== Work instruction ==
Where a line in the entries below contains the word "constructor", count it. Return the total alone.

== Data shown ==
-------
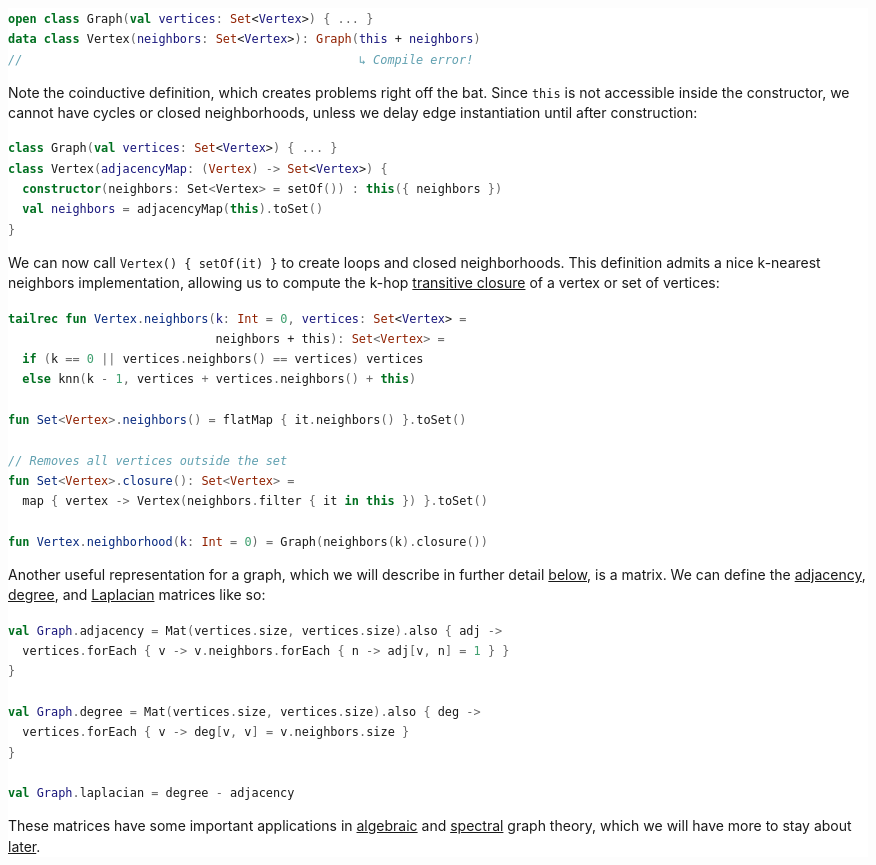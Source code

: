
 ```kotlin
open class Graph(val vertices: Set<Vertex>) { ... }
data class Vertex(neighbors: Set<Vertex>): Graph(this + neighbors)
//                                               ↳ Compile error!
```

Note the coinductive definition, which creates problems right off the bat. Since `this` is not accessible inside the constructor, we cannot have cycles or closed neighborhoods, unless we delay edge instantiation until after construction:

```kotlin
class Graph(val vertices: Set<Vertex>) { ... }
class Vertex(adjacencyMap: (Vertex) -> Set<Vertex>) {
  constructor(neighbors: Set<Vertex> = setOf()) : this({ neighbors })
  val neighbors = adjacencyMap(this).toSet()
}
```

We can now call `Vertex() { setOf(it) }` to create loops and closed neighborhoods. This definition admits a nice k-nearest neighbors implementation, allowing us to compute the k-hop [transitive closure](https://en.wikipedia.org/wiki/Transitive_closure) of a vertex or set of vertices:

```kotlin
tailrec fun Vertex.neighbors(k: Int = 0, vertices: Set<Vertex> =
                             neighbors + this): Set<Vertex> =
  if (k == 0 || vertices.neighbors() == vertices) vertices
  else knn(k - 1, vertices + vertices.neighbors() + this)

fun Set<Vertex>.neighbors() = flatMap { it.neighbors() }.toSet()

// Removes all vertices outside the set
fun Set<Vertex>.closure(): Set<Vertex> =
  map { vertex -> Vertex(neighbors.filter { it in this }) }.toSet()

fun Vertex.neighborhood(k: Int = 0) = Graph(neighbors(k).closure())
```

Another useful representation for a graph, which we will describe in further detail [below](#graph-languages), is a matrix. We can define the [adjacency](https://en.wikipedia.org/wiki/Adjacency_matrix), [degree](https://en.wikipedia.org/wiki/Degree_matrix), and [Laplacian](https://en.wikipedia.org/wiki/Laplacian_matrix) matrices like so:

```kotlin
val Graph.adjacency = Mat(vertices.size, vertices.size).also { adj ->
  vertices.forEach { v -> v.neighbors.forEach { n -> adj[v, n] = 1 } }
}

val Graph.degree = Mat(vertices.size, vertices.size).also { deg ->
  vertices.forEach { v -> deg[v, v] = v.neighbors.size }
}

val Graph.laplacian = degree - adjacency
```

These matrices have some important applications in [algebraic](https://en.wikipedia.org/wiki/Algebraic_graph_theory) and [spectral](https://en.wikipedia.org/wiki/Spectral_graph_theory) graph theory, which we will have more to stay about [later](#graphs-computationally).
-------
== Task answer ==
2